Following we first present the localization and coverage results, then we show the network performance in terms of delay and throughput.

VI-B Simulation Results

TABLE III: Measurements of Localization Results
Results Method in [15] Proposed method
RMSE MAE RMSE MAE
Region 1 11.68 6.03 3.82 1.78
Region 2 23.11 10.68 3.52 1.21
Region 3 13.68 8.85 1.38 0.97
Region 4 16.72 6.12 3.75 1.54
Total 17.11 7.83 3.62 1.51
Refer to caption
(a) Coverage rate under varying number of beams
Refer to caption
(b) Coverage rate under varying beam angle
Figure 4: Coverage rate results comparison
Refer to caption
(a) Sum rate comparison when error is 17.11m
Refer to caption
(b) Sum rate comparison when error is 3.62m
Figure 5: Sum rate comparison under various traffic loads

VI-B1 Localization and coverage results

The localization accuracy is measured by root mean squared error (RMSE) and mean absolute error (MAE). The results of the two measurements are shown in Table III. With the added new features, our proposed method reduces the RMSE to less than 4 meters in each region. For the total localization results, RMSE is reduced from 17.11 meters to 3.62 meters, MAE is reduced from 7.83 meters to 1.51 meters. The main reason is that our vision-aided new features lead to higher accuracy in prediction results.

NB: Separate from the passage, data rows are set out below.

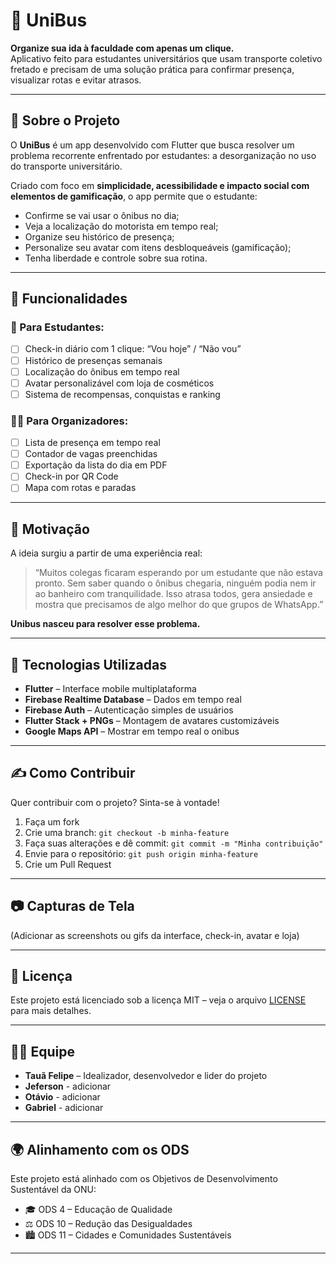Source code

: # 🚌 UniBus

**Organize sua ida à faculdade com apenas um clique.**  
Aplicativo feito para estudantes universitários que usam transporte coletivo fretado e precisam de uma solução prática para confirmar presença, visualizar rotas e evitar atrasos.

---

## 📱 Sobre o Projeto

O **UniBus** é um app desenvolvido com Flutter que busca resolver um problema recorrente enfrentado por estudantes: a desorganização no uso do transporte universitário.

Criado com foco em **simplicidade, acessibilidade e impacto social com elementos de gamificação**, o app permite que o estudante:

- Confirme se vai usar o ônibus no dia;
- Veja a localização do motorista em tempo real;
- Organize seu histórico de presença;
- Personalize seu avatar com itens desbloqueáveis (gamificação);
- Tenha liberdade e controle sobre sua rotina.

---

## 🚀 Funcionalidades

### 👤 Para Estudantes:
- [ ] Check-in diário com 1 clique: “Vou hoje” / “Não vou”
- [ ] Histórico de presenças semanais
- [ ] Localização do ônibus em tempo real 
- [ ] Avatar personalizável com loja de cosméticos
- [ ] Sistema de recompensas, conquistas e ranking

### 🧑‍💼 Para Organizadores:
- [ ] Lista de presença em tempo real
- [ ] Contador de vagas preenchidas
- [ ] Exportação da lista do dia em PDF
- [ ] Check-in por QR Code
- [ ] Mapa com rotas e paradas 

---

## 🎯 Motivação

A ideia surgiu a partir de uma experiência real:  
> “Muitos colegas ficaram esperando por um estudante que não estava pronto. Sem saber quando o ônibus chegaria, ninguém podia nem ir ao banheiro com tranquilidade. Isso atrasa todos, gera ansiedade e mostra que precisamos de algo melhor do que grupos de WhatsApp.”

**Unibus nasceu para resolver esse problema.**

---

## 🧠 Tecnologias Utilizadas

- **Flutter** – Interface mobile multiplataforma
- **Firebase Realtime Database** – Dados em tempo real
- **Firebase Auth** – Autenticação simples de usuários
- **Flutter Stack + PNGs** – Montagem de avatares customizáveis
- **Google Maps API** – Mostrar em tempo real o onibus

---

## ✍️ Como Contribuir

Quer contribuir com o projeto? Sinta-se à vontade!

1. Faça um fork
2. Crie uma branch: `git checkout -b minha-feature`
3. Faça suas alterações e dê commit: `git commit -m "Minha contribuição"`
4. Envie para o repositório: `git push origin minha-feature`
5. Crie um Pull Request

---

## 📷 Capturas de Tela

(Adicionar as screenshots ou gifs da interface, check-in, avatar e loja)

---

## 📘 Licença

Este projeto está licenciado sob a licença MIT – veja o arquivo [LICENSE](LICENSE) para mais detalhes.

---

## 👨‍🎓 Equipe

- **Tauã Felipe** – Idealizador, desenvolvedor e lider do projeto  
- **Jeferson** - adicionar
- **Otávio** - adicionar
- **Gabriel** - adicionar

---

## 🌍 Alinhamento com os ODS

Este projeto está alinhado com os Objetivos de Desenvolvimento Sustentável da ONU:

- 🎓 ODS 4 – Educação de Qualidade
- ⚖️ ODS 10 – Redução das Desigualdades
- 🏙️ ODS 11 – Cidades e Comunidades Sustentáveis

---
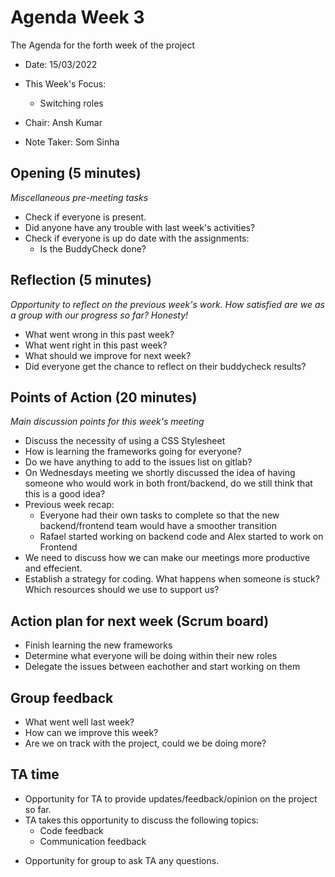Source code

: # Agenda Week 3

The Agenda for the forth week of the project

- Date: 15/03/2022
- This Week's Focus:
  - Switching roles
  
  
- Chair: Ansh Kumar
- Note Taker: Som Sinha

## Opening (5 minutes)

_Miscellaneous pre-meeting tasks_

- Check if everyone is present.
- Did anyone have any trouble with last week's activities?
- Check if everyone is up do date with the assignments:
  - Is the BuddyCheck done?

## Reflection (5 minutes)

_Opportunity to reflect on the previous week's work. How satisfied are we as a group with our progress so far? Honesty!_

- What went wrong in this past week?
- What went right in this past week?
- What should we improve for next week?
- Did everyone get the chance to reflect on their buddycheck results?

## Points of Action (20 minutes)

_Main discussion points for this week's meeting_

- Discuss the necessity of using a CSS Stylesheet
- How is learning the frameworks going for everyone?
- Do we have anything to add to the issues list on gitlab?
- On Wednesdays meeting we shortly discussed the idea of having someone who would work in both front/backend, do we still think that this is a good idea?
- Previous week recap:
  - Everyone had their own tasks to complete so that the new backend/frontend team would have a smoother transition
  - Rafael started working on backend code and Alex started to work on Frontend
- We need to discuss how we can make our meetings more productive and effecient. 
- Establish a strategy for coding. What happens when someone is stuck? Which resources should we use to support us?

## Action plan for next week (Scrum board)

- Finish learning the new frameworks 
- Determine what everyone will be doing within their new roles
- Delegate the issues between eachother and start working on them


## Group feedback

- What went well last week?
- How can we improve this week?
- Are we on track with the project, could we be doing more?

## TA time

- Opportunity for TA to provide updates/feedback/opinion on the project so far.
- TA takes this opportunity to discuss the following topics:
  - Code feedback
  - Communication feedback


* Opportunity for group to ask TA any questions.
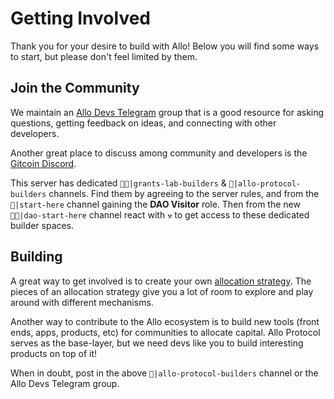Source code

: # Getting Involved

Thank you for your desire to build with Allo!
Below you will find some ways to start, but please don't feel limited by them. 

## Join the Community

We maintain an [Allo Devs Telegram](https://t.me/+2OHfGICIvPQxODFh) group that
is a good resource for asking questions, getting feedback on ideas, and
connecting with other developers.

Another great place to discuss among community and developers is the
[Gitcoin Discord](https://discord.gg/gitcoin).

This server has dedicated  `⁠👷🏾|grants-lab-builders` & `⁠🔨|allo-protocol-builders` 
channels. Find them by agreeing to the server rules, and from the `👋|start-here`
channel gaining the **DAO Visitor** role. Then from the new `👋🏾|dao-start-here`
channel react with `⚒️` to get access to these dedicated builder spaces.


## Building

A great way to get involved is to create your own [allocation
strategy](/strategies). The pieces of an allocation strategy give you a lot of
room to explore and play around with different mechanisms.

Another way to contribute to the Allo ecosystem is to build new tools (front
ends, apps, products, etc) for communities to allocate capital. Allo Protocol
serves as the base-layer, but we need devs like you to build interesting
products on top of it!

When in doubt, post in the above `⁠🔨|allo-protocol-builders` channel or 
the Allo Devs Telegram group.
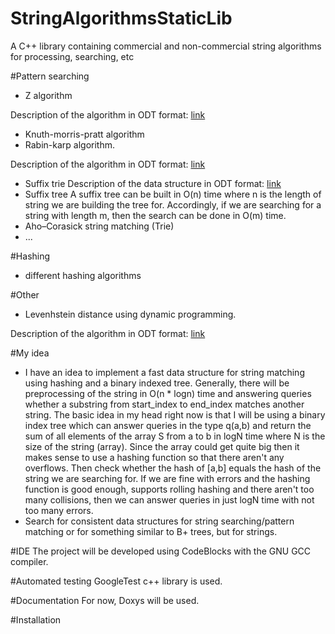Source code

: StringAlgorithmsStaticLib
=========================

A C++ library containing commercial and non-commercial string algorithms for processing, searching, etc

#Pattern searching
- Z algorithm

Description of the algorithm in ODT format: [link](https://github.com/martinradev/TiraLabra/blob/master/Docs/z%20algorithm.odt)
- Knuth-morris-pratt algorithm
- Rabin-karp algorithm.
 
Description of the algorithm in ODT format: [link](https://github.com/martinradev/TiraLabra/blob/master/Docs/rabin%20karp.odt?raw=true)

- Suffix trie
Description of the data structure in ODT format: [link](https://github.com/martinradev/TiraLabra/blob/master/Docs/suffix%20trie.odt)
- Suffix tree
A suffix tree can be built in O(n) time where n is the length of string we are building the tree for. Accordingly, if we are searching for a string with length m, then the search can be done in O(m) time.
- Aho–Corasick string matching (Trie)
- ...

#Hashing
- different hashing algorithms

#Other
- Levenhstein distance using dynamic programming.

Description of the algorithm in ODT format: [link](https://github.com/martinradev/TiraLabra/blob/master/Docs/edit%20distance.odt)

#My idea
- I have an idea to implement a fast data structure for string matching using hashing and a binary indexed tree. Generally, 
there will be preprocessing of the string in O(n * logn) time and answering queries whether a substring from start_index to
end_index matches another string.
The basic idea in my head right now is that I will be using a binary index tree which can answer queries in the type q(a,b) and return the sum of all elements of the array S from a to b in logN time where N is the size of the string (array). Since the array could get quite big then it makes sense to use a hashing function so that there aren't any overflows. Then check whether the hash of [a,b] equals the hash of the string we are searching for. If we are fine with errors and the hashing function is good enough, supports rolling hashing and there aren't too many collisions, then we can answer queries in just logN time with not too many errors.
- Search for consistent data structures for string searching/pattern matching or for something similar to B+ trees, but for strings.


#IDE
The project will be developed using CodeBlocks with the GNU GCC compiler.

#Automated testing
GoogleTest c++ library is used.

#Documentation
For now, Doxys will be used.

#Installation

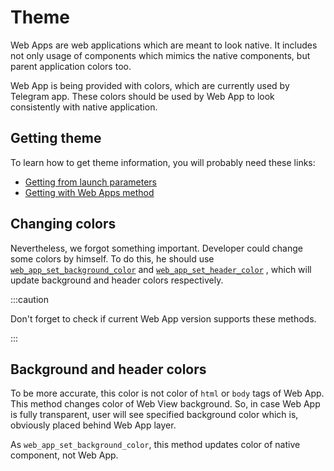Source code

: # Theme

Web Apps are web applications which are meant to look native. It includes not
only usage of components which mimics the native components, but parent
application colors too.

Web App is being provided with colors, which are currently used by Telegram app.
These colors should be used by Web App to look consistently with native
application.

## Getting theme

To learn how to get theme information, you will probably need these links:

- [Getting from launch parameters](../launch-params#tgwebappthemeparams)
- [Getting with Web Apps method](../apps-communication/methods-list.md#web_app_request_theme)

## Changing colors

Nevertheless, we forgot something important. Developer could change some colors
by himself. To do this, he should
use [`web_app_set_background_color`](../apps-communication/methods-list.md#web_app_set_background_color)
and [`web_app_set_header_color`](../apps-communication/methods-list.md#web_app_set_header_color)
, which will update background and header colors respectively.

:::caution

Don't forget to check if current Web App version supports these methods.

:::

## Background and header colors


To be more accurate, this color is not
color of `html` or `body` tags of Web App. This method changes color of Web View
background. So, in case Web App is fully transparent, user will see specified
background color which is, obviously placed behind Web App layer.

As `web_app_set_background_color`, this method
updates color of native component, not Web App.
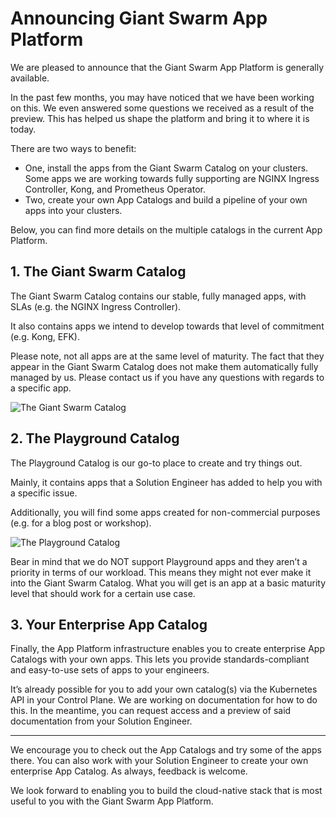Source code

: # Announcing Giant Swarm App Platform
We are pleased to announce that the Giant Swarm App Platform is generally available.

In the past few months, you may have noticed that we have been working on this. We even answered some questions we received as a result of the preview. This has helped us shape the platform and bring it to where it is today.

There are two ways to benefit:

* One, install the apps from the Giant Swarm Catalog on your clusters. Some apps we are working towards fully supporting are NGINX Ingress Controller, Kong, and Prometheus Operator.
* Two, create your own App Catalogs and build a pipeline of your own apps into your clusters.

Below, you can find more details on the multiple catalogs in the current App Platform.


## 1. **The Giant Swarm Catalog**

The Giant Swarm Catalog contains our stable, fully managed apps, with SLAs (e.g. the NGINX Ingress Controller). 

It also contains apps we intend to develop towards that level of commitment (e.g. Kong, EFK).

Please note, not all apps are at the same level of maturity. The fact that they appear in the Giant Swarm Catalog does not make them automatically fully managed by us. Please contact us if you have any questions with regards to a specific app.


![The Giant Swarm Catalog](https://p80.f1.n0.cdn.getcloudapp.com/items/lluDyJ14/Image%202020-04-22%20at%209.58.56%20AM.png?v=a356238b6f1a34f5840d3609c743f808)

## 2. The Playground Catalog

The Playground Catalog is our go-to place to create and try things out. 

Mainly, it contains apps that a Solution Engineer has added to help you with a specific issue. 

Additionally, you will find some apps created for non-commercial purposes (e.g. for a blog post or workshop).


![The Playground Catalog](https://p80.f1.n0.cdn.getcloudapp.com/items/z8uxX8wL/Image%202020-04-22%20at%2010.03.00%20AM.png?v=1439b2120f9203b7e4ba13ce26b83af3)


Bear in mind that we do NOT support Playground apps and they aren’t a priority in terms of our workload. This means they might not ever make it into the Giant Swarm Catalog. What you will get is an app at a basic maturity level that should work for a certain use case.


## 3. Your Enterprise App Catalog

Finally, the App Platform infrastructure enables you to create enterprise App Catalogs with your own apps. This lets you provide standards-compliant and easy-to-use sets of apps to your engineers.

It’s already possible for you to add your own catalog(s) via the Kubernetes API in your Control Plane. We are working on documentation for how to do this. In the meantime, you can request access and a preview of said documentation from your Solution Engineer.


----------

We encourage you to check out the App Catalogs and try some of the apps there. You can also work with your Solution Engineer to create your own enterprise App Catalog. As always, feedback is welcome.

We look forward to enabling you to build the cloud-native stack that is most useful to you with the Giant Swarm App Platform.
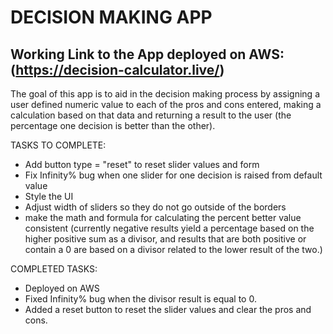 # DECISION MAKING APP

## Working Link to the App deployed on AWS: (https://decision-calculator.live/)

The goal of this app is to aid in the decision making process by assigning a user defined numeric value to each of the pros and cons entered, making a calculation based on that data and returning a result to the user (the percentage one decision is better than the other).  

TASKS TO COMPLETE:

- Add button type = "reset" to reset slider values and form
- Fix Infinity% bug when one slider for one decision is raised from default value
- Style the UI
- Adjust width of sliders so they do not go outside of the borders
- make the math and formula for calculating the percent better value consistent (currently negative results yield a percentage based on the higher positive sum as a divisor, and results that are both positive or contain a 0 are based on a divisor related to the lower result of the two.)

COMPLETED TASKS:

- Deployed on AWS
- Fixed Infinity% bug when the divisor result is equal to 0.
- Added a reset button to reset the slider values and clear the pros and cons.

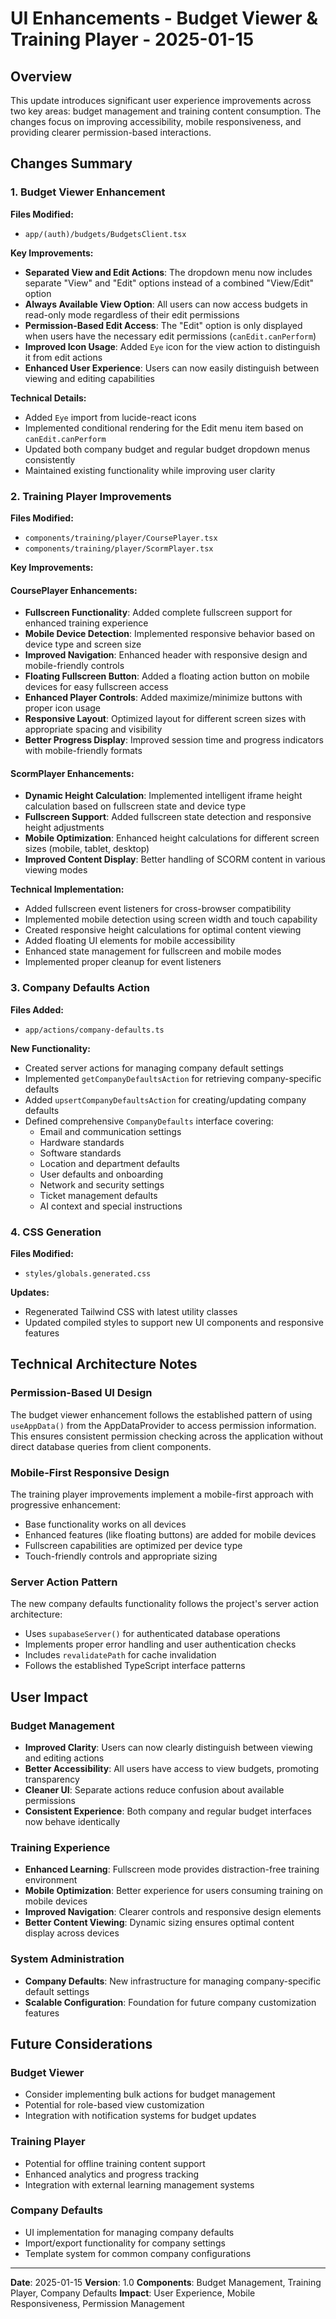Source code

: # UI Enhancements - Budget Viewer & Training Player - 2025-01-15

## Overview

This update introduces significant user experience improvements across two key areas: budget management and training content consumption. The changes focus on improving accessibility, mobile responsiveness, and providing clearer permission-based interactions.

## Changes Summary

### 1. Budget Viewer Enhancement
**Files Modified:**
- `app/(auth)/budgets/BudgetsClient.tsx`

**Key Improvements:**
- **Separated View and Edit Actions**: The dropdown menu now includes separate "View" and "Edit" options instead of a combined "View/Edit" option
- **Always Available View Option**: All users can now access budgets in read-only mode regardless of their edit permissions
- **Permission-Based Edit Access**: The "Edit" option is only displayed when users have the necessary edit permissions (`canEdit.canPerform`)
- **Improved Icon Usage**: Added `Eye` icon for the view action to distinguish it from edit actions
- **Enhanced User Experience**: Users can now easily distinguish between viewing and editing capabilities

**Technical Details:**
- Added `Eye` import from lucide-react icons
- Implemented conditional rendering for the Edit menu item based on `canEdit.canPerform`
- Updated both company budget and regular budget dropdown menus consistently
- Maintained existing functionality while improving user clarity

### 2. Training Player Improvements
**Files Modified:**
- `components/training/player/CoursePlayer.tsx`
- `components/training/player/ScormPlayer.tsx`

**Key Improvements:**

#### CoursePlayer Enhancements:
- **Fullscreen Functionality**: Added complete fullscreen support for enhanced training experience
- **Mobile Device Detection**: Implemented responsive behavior based on device type and screen size
- **Improved Navigation**: Enhanced header with responsive design and mobile-friendly controls
- **Floating Fullscreen Button**: Added a floating action button on mobile devices for easy fullscreen access
- **Enhanced Player Controls**: Added maximize/minimize buttons with proper icon usage
- **Responsive Layout**: Optimized layout for different screen sizes with appropriate spacing and visibility
- **Better Progress Display**: Improved session time and progress indicators with mobile-friendly formats

#### ScormPlayer Enhancements:
- **Dynamic Height Calculation**: Implemented intelligent iframe height calculation based on fullscreen state and device type
- **Fullscreen Support**: Added fullscreen state detection and responsive height adjustments
- **Mobile Optimization**: Enhanced height calculations for different screen sizes (mobile, tablet, desktop)
- **Improved Content Display**: Better handling of SCORM content in various viewing modes

**Technical Implementation:**
- Added fullscreen event listeners for cross-browser compatibility
- Implemented mobile detection using screen width and touch capability
- Created responsive height calculations for optimal content viewing
- Added floating UI elements for mobile accessibility
- Enhanced state management for fullscreen and mobile modes
- Implemented proper cleanup for event listeners

### 3. Company Defaults Action
**Files Added:**
- `app/actions/company-defaults.ts`

**New Functionality:**
- Created server actions for managing company default settings
- Implemented `getCompanyDefaultsAction` for retrieving company-specific defaults
- Added `upsertCompanyDefaultsAction` for creating/updating company defaults
- Defined comprehensive `CompanyDefaults` interface covering:
  - Email and communication settings
  - Hardware standards
  - Software standards
  - Location and department defaults
  - User defaults and onboarding
  - Network and security settings
  - Ticket management defaults
  - AI context and special instructions

### 4. CSS Generation
**Files Modified:**
- `styles/globals.generated.css`

**Updates:**
- Regenerated Tailwind CSS with latest utility classes
- Updated compiled styles to support new UI components and responsive features

## Technical Architecture Notes

### Permission-Based UI Design
The budget viewer enhancement follows the established pattern of using `useAppData()` from the AppDataProvider to access permission information. This ensures consistent permission checking across the application without direct database queries from client components.

### Mobile-First Responsive Design
The training player improvements implement a mobile-first approach with progressive enhancement:
- Base functionality works on all devices
- Enhanced features (like floating buttons) are added for mobile devices
- Fullscreen capabilities are optimized per device type
- Touch-friendly controls and appropriate sizing

### Server Action Pattern
The new company defaults functionality follows the project's server action architecture:
- Uses `supabaseServer()` for authenticated database operations
- Implements proper error handling and user authentication checks
- Includes `revalidatePath` for cache invalidation
- Follows the established TypeScript interface patterns

## User Impact

### Budget Management
- **Improved Clarity**: Users can now clearly distinguish between viewing and editing actions
- **Better Accessibility**: All users have access to view budgets, promoting transparency
- **Cleaner UI**: Separate actions reduce confusion about available permissions
- **Consistent Experience**: Both company and regular budget interfaces now behave identically

### Training Experience
- **Enhanced Learning**: Fullscreen mode provides distraction-free training environment
- **Mobile Optimization**: Better experience for users consuming training on mobile devices
- **Improved Navigation**: Clearer controls and responsive design elements
- **Better Content Viewing**: Dynamic sizing ensures optimal content display across devices

### System Administration
- **Company Defaults**: New infrastructure for managing company-specific default settings
- **Scalable Configuration**: Foundation for future company customization features

## Future Considerations

### Budget Viewer
- Consider implementing bulk actions for budget management
- Potential for role-based view customization
- Integration with notification systems for budget updates

### Training Player
- Potential for offline training content support
- Enhanced analytics and progress tracking
- Integration with external learning management systems

### Company Defaults
- UI implementation for managing company defaults
- Import/export functionality for company settings
- Template system for common company configurations

---

**Date**: 2025-01-15
**Version**: 1.0
**Components**: Budget Management, Training Player, Company Defaults
**Impact**: User Experience, Mobile Responsiveness, Permission Management
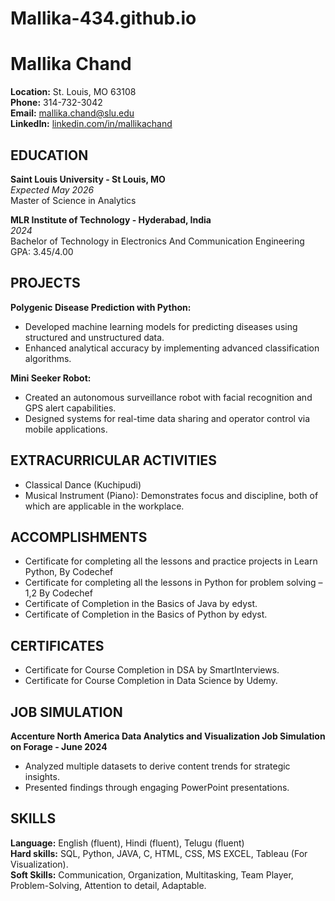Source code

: # Mallika-434.github.io
# Mallika Chand

**Location:** St. Louis, MO 63108  
**Phone:** 314-732-3042  
**Email:** mallika.chand@slu.edu  
**LinkedIn:** [linkedin.com/in/mallikachand](https://linkedin.com/in/mallikachand)  

## EDUCATION

**Saint Louis University - St Louis, MO**  
*Expected May 2026*  
Master of Science in Analytics  

**MLR Institute of Technology - Hyderabad, India**  
*2024*  
Bachelor of Technology in Electronics And Communication Engineering  
GPA: 3.45/4.00  

## PROJECTS

**Polygenic Disease Prediction with Python:**  
- Developed machine learning models for predicting diseases using structured and unstructured data.
- Enhanced analytical accuracy by implementing advanced classification algorithms.

**Mini Seeker Robot:**  
- Created an autonomous surveillance robot with facial recognition and GPS alert capabilities.
- Designed systems for real-time data sharing and operator control via mobile applications.

## EXTRACURRICULAR ACTIVITIES

- Classical Dance (Kuchipudi)
- Musical Instrument (Piano): Demonstrates focus and discipline, both of which are applicable in the workplace.

## ACCOMPLISHMENTS

- Certificate for completing all the lessons and practice projects in Learn Python, By Codechef 
- Certificate for completing all the lessons in Python for problem solving – 1,2 By Codechef
- Certificate of Completion in the Basics of Java by edyst.
- Certificate of Completion in the Basics of Python by edyst.

## CERTIFICATES

- Certificate for Course Completion in DSA by SmartInterviews.
- Certificate for Course Completion in Data Science by Udemy. 

## JOB SIMULATION

**Accenture North America Data Analytics and Visualization Job Simulation on Forage - June 2024**  
- Analyzed multiple datasets to derive content trends for strategic insights.
- Presented findings through engaging PowerPoint presentations.

## SKILLS

**Language:** English (fluent), Hindi (fluent), Telugu (fluent)  
**Hard skills:** SQL, Python, JAVA, C, HTML, CSS, MS EXCEL, Tableau (For Visualization).  
**Soft Skills:** Communication, Organization, Multitasking, Team Player, Problem-Solving, Attention to detail, Adaptable.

After clustering, we employ one beam to serve each cluster, then it can be easily found whether one UE is covered by a beam. Then coverage rate is computed by dividing the number of covered UEs by the total number of UEs. Fig. 4(a) shows the coverage rate with different number of beams when beam angle is set to 60. Scenario 3 and 4 need 5 beams to achieve full coverage while scenario 1 and scenario 2 need 6 beams. Since exact location is applied, the coverage rate of scenario 4 is the highest. With the distorted location, UK-medoids shows its strength when compared with UK-means. Meanwhile, K-means has the lowest coverage rate. Fig. 4(b) presents the average coverage rate under different beam angles when the number of beams is 5. It reveals the same conclusion as Fig. 4(a). One can observe that when beam angle is 20, UK-medoids has an improvement of 7.7% than UK-means.

VI-B2 Resource Allocation

In this section, we compare the network performance under different traffic loads and algorithms. As aforementioned, the error is 17.11 meters by using the localization method from [15], and the 3.62 meters error is achieved by our proposed method. We present the results under both types of errors to better illustrate the advantage of our proposed UKM-DRL method.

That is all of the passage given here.